Saturday, June 23, 2012

See you in 2014, Mom and Dad...

"A stint in India will beat the restlessness out of any living creature." 
Life of Pi

Clearly I haven't had my stint in India yet, because I spend my free time at work either plotting absurd cross-country trips, re-planning my life (God laughs, then gets serious with me), or choking down yet another sports column (which can sometimes be rewarding, even amidst the glut of NBA coverage...by the way, thanks for winning, LeBron. I'm happy both for you and for normal deadlines at the paper again). 

But here's the result of my restlessness.

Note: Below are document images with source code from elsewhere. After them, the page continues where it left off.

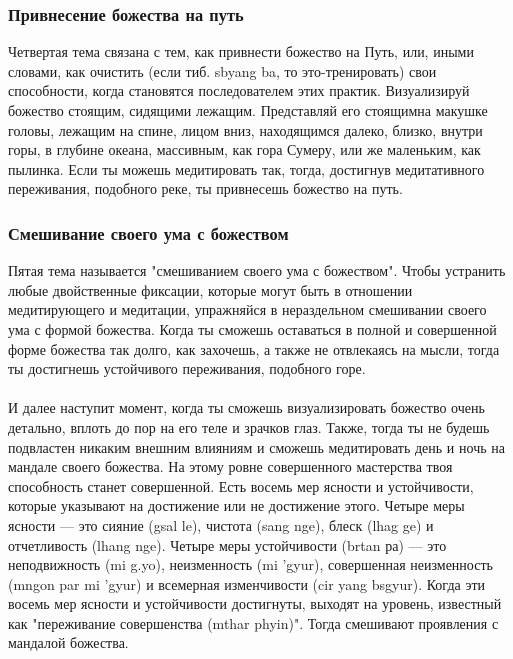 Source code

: \subsubsection{Привнесение божества на путь}

Четвертая тема связана с тем, как привнести божество на Путь, или, иными словами,
как очистить (если тиб. sbyang ba, то это-тренировать) свои способности, когда
становятся последователем этих практик. Визуализируй божество стоящим, сидящими
лежащим. Представляй его стоящимна макушке головы, лежащим на спине, лицом вниз,
находящимся далеко, близко, внутри горы, в глубине океана, массивным, как гора Сумеру,
или же маленьким, как пылинка. Если ты можешь медитировать так, тогда, достигнув
медитативного переживания, подобного реке, ты привнесешь божество на путь.

\subsubsection{Смешивание своего ума с божеством}

Пятая тема называется "смешиванием своего ума с божеством". Чтобы устранить
любые двойственные фиксации, которые могут быть в отношении медитирующего и
медитации, упраж\-няйся в нераздельном смешивании своего ума с формой божества. Когда
ты сможешь оставаться в полной и совершен\-ной форме божества так долго, как захочешь, а
также не отвлекаясь на мысли, тогда ты достигнешь устойчивого переживания, подобного
горе.\\
\\
И далее наступит момент, когда ты сможешь визуализировать божество очень
детально, вплоть до пор на его теле и зрачков глаз. Также, тогда ты не будешь подвластен
никаким внешним влияниям и сможешь медитировать день и ночь на мандале своего
божества. На этому ровне совершенного мастерства твоя способность станет совершенной.
Есть восемь мер ясности и устойчивости, которые указывают на достижение или не
достижение этого. Четыре меры ясности — это сияние (gsal le), чистота (sang nge), блеск (lhag
ge) и отчетливость (lhang nge). Четыре меры устойчивости (brtan ра) — это неподвижность (mi
g.yo), неизменность (mi 'gyur), совершенная неизменность (mngon par mi 'gyur) и всемерная
изменчивости (cir yang bsgyur). Когда эти восемь мер ясности и устойчивости достигнуты,
выходят на уровень, известный как "переживание совершенства (mthar phyin)". Тогда
смешивают проявления с мандалой божества.\\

Just think:
  1. This particular dream trip is a bargain at 260 hours. If you think it's not worth it, consider that I would be traveling north anyway to get home from Florida.
  2. I'll be able to visit all the people I thought I'd never see again. So I'll cry leaving them again, which is both cathartic for me and a great chance for you to invest in facial tissue stock.
  3. If anyone is free for the Anchorage-to-Yellowstone stretch, I'm willing to move my pillow for you. Books-on-tape recommendations would also be welcome.   


View Larger Map

I should probably go to India before I start planning my road trips for the rest of the continents...

Wednesday, June 13, 2012

Florida notebook

Well, I made it to Florida, and now I have a phobia of long car trips alone. The combination of a very long, flat I-95 and a passenger seat occupied by a pillow meant I spent far too much time thinking and listened to one too many overplayed radio singles. But I'm here, and sweating slightly less than I was two weeks ago! (The air conditioner in the car has started clicking at me, though...hopefully that doesn't mean it's about to give up on its endless chore...)

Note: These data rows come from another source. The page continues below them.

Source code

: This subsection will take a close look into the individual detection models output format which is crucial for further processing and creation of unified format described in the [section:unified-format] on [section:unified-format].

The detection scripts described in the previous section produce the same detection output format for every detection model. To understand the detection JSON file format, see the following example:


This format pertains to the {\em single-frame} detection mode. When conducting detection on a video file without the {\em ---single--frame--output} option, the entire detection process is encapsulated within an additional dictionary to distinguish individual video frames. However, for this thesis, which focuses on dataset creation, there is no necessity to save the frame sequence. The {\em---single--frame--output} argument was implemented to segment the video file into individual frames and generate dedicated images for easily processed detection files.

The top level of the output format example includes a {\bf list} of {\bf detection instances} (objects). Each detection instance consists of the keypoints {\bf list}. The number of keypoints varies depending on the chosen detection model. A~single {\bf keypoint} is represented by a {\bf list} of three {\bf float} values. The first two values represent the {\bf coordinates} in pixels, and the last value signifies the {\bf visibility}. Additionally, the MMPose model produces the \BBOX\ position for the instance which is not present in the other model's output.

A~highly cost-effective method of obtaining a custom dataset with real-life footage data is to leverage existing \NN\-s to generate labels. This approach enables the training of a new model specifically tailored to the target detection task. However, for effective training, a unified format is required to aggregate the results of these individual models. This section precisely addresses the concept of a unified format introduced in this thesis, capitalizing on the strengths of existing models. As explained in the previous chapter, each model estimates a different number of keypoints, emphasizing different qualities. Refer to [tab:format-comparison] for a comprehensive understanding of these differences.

1. I apologize for the lack of photos. I will try to remedy that soon.

2. One highlight so far was seeing a high school friend. He's finishing up his internship in Miami, so I got to go see him before he takes off. He took me to South Beach (which I had only heard of in reference to the diet) and later we went to a restaurant to watch the Heat-Celtics Game 7. We could possibly have gotten tickets, but it is probably for the best that we didn't because he's a Boston guy. Sad ending.

3. Another highlight was finding a church right away and eventually meeting some fellow twenty-somethings. The second week I was there was "Change Sunday," so instead of a sermon there were two testimonies. The first guy is a street-turned-Christian rapper, and the second is married to a girl with a voice to rival Martina McBride's. Possibly the most musically diverse and entertaining church service I've ever been to.

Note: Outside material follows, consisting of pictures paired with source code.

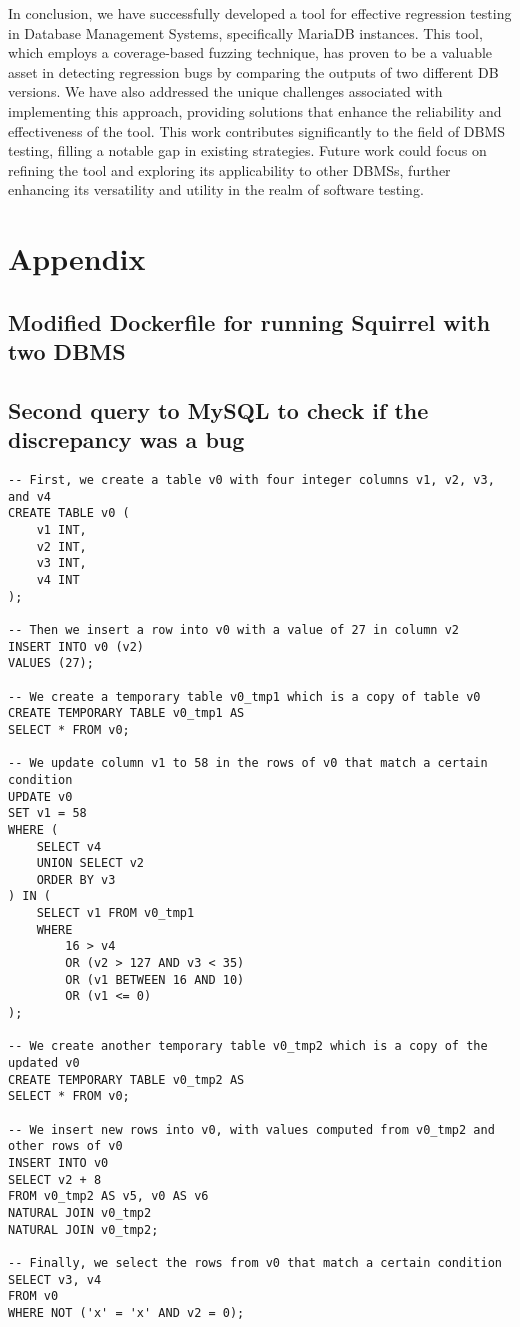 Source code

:\documentclass[sigconf]{acmart}
\begin{document}
In conclusion, we have successfully developed a tool for effective regression testing in Database Management Systems, specifically MariaDB instances. This tool, which employs a coverage-based fuzzing technique, has proven to be a valuable asset in detecting regression bugs by comparing the outputs of two different DB versions. We have also addressed the unique challenges associated with implementing this approach, providing solutions that enhance the reliability and effectiveness of the tool. This work contributes significantly to the field of DBMS testing, filling a notable gap in existing strategies. Future work could focus on refining the tool and exploring its applicability to other DBMSs, further enhancing its versatility and utility in the realm of software testing.

\clearpage
\section{Appendix}
\label{app:dockerfile}
\subsection{Modified Dockerfile for running Squirrel with two DBMS}

\subsection{Second query to MySQL to check if the discrepancy was a bug}
\begin{lstlisting}
-- First, we create a table v0 with four integer columns v1, v2, v3, and v4
CREATE TABLE v0 (
    v1 INT,
    v2 INT,
    v3 INT,
    v4 INT
);

-- Then we insert a row into v0 with a value of 27 in column v2
INSERT INTO v0 (v2) 
VALUES (27);

-- We create a temporary table v0_tmp1 which is a copy of table v0
CREATE TEMPORARY TABLE v0_tmp1 AS 
SELECT * FROM v0;

-- We update column v1 to 58 in the rows of v0 that match a certain condition
UPDATE v0 
SET v1 = 58 
WHERE (
    SELECT v4 
    UNION SELECT v2 
    ORDER BY v3
) IN (
    SELECT v1 FROM v0_tmp1 
    WHERE 
        16 > v4 
        OR (v2 > 127 AND v3 < 35) 
        OR (v1 BETWEEN 16 AND 10) 
        OR (v1 <= 0)
);

-- We create another temporary table v0_tmp2 which is a copy of the updated v0
CREATE TEMPORARY TABLE v0_tmp2 AS 
SELECT * FROM v0;

-- We insert new rows into v0, with values computed from v0_tmp2 and other rows of v0
INSERT INTO v0 
SELECT v2 + 8 
FROM v0_tmp2 AS v5, v0 AS v6 
NATURAL JOIN v0_tmp2 
NATURAL JOIN v0_tmp2;

-- Finally, we select the rows from v0 that match a certain condition
SELECT v3, v4 
FROM v0 
WHERE NOT ('x' = 'x' AND v2 = 0);
\end{lstlisting}
\end{document}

4. This is a paltry list compared to what I've actually heard in the newsroom, but it gives a small flavor to the atmosphere:
"Yes! Celtics are already winning!" (Boston up 2-0)
"I have young Rebecca working on that..." (see Harriet Flynn, I'm not as old as you think)

5. Since getting an iPhone (thanks Mom and Dad! I knew there was a reason I stuck it out to graduate), I've become addicted to social media. I press snooze and then scroll through Instagram and Twitter before I roll over in the morning. I may need intervention.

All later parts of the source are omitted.